*Supplied records:*
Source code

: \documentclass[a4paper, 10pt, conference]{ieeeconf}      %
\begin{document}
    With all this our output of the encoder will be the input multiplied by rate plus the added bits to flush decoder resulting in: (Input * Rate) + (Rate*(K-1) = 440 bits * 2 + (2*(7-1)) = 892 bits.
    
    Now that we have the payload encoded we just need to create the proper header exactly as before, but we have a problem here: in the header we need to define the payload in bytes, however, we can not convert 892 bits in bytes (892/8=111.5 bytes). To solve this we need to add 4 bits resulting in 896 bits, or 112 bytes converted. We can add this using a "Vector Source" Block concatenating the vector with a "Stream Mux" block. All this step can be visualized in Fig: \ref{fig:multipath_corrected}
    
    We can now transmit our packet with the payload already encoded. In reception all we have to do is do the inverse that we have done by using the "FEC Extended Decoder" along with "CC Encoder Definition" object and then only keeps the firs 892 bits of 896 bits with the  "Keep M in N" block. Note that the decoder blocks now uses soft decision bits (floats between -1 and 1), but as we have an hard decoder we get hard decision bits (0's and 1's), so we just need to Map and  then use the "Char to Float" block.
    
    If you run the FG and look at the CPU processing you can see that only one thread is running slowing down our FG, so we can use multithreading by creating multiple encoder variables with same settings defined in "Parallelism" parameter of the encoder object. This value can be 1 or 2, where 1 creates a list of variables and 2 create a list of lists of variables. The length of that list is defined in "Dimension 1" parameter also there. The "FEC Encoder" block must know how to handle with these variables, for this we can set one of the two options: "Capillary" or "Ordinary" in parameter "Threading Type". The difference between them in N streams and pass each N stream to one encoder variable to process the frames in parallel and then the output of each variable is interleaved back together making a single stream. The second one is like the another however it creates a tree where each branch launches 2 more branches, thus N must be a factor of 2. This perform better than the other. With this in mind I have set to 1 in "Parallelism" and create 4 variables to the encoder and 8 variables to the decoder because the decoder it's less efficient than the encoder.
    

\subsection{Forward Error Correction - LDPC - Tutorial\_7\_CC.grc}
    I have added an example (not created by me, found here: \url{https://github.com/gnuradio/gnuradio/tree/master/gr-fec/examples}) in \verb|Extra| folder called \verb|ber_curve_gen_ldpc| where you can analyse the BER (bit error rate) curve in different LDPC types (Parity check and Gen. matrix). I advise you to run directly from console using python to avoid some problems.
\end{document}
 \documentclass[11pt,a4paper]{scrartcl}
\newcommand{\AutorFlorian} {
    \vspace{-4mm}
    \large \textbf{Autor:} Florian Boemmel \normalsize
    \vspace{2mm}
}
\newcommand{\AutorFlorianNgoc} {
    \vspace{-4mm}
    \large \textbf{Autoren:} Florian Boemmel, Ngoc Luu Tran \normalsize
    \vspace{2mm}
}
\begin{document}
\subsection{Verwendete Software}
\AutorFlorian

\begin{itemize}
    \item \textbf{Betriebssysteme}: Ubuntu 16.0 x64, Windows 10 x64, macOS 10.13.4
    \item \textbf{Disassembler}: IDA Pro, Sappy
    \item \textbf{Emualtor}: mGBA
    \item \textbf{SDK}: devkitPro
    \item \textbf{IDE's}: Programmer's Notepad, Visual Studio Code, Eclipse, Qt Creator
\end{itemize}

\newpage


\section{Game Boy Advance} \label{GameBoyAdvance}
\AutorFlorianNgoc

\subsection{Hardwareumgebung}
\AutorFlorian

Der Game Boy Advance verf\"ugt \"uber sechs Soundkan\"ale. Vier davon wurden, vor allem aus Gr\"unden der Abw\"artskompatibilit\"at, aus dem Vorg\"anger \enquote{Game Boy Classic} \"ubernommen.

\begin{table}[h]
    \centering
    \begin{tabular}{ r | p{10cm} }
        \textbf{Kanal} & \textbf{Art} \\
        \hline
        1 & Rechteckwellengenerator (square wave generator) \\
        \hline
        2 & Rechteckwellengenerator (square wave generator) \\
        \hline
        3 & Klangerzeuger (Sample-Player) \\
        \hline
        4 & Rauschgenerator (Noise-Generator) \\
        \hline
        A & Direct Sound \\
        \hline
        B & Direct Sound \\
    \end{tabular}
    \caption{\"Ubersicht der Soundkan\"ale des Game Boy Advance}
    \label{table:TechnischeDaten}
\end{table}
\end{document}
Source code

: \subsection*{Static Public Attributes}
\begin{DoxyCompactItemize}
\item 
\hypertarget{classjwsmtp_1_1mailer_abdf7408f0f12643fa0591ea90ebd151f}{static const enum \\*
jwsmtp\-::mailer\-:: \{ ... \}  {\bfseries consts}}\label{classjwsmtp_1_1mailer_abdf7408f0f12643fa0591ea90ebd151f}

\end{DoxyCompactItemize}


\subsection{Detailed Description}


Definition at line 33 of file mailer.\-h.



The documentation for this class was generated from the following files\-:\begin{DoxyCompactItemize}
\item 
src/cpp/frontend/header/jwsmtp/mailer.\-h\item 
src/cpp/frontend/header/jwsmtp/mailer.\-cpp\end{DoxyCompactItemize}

*Assignment:*
Copy out the data above word for word, starting at its first line and ending with the line that contains "Now that we".

*Answer to this task:*
Source code

: \documentclass[a4paper, 10pt, conference]{ieeeconf}      %
\begin{document}
    With all this our output of the encoder will be the input multiplied by rate plus the added bits to flush decoder resulting in: (Input * Rate) + (Rate*(K-1) = 440 bits * 2 + (2*(7-1)) = 892 bits.
    
    Now that we have the payload encoded we just need to create the proper header exactly as before, but we have a problem here: in the header we need to define the payload in bytes, however, we can not convert 892 bits in bytes (892/8=111.5 bytes). To solve this we need to add 4 bits resulting in 896 bits, or 112 bytes converted. We can add this using a "Vector Source" Block concatenating the vector with a "Stream Mux" block. All this step can be visualized in Fig: \ref{fig:multipath_corrected}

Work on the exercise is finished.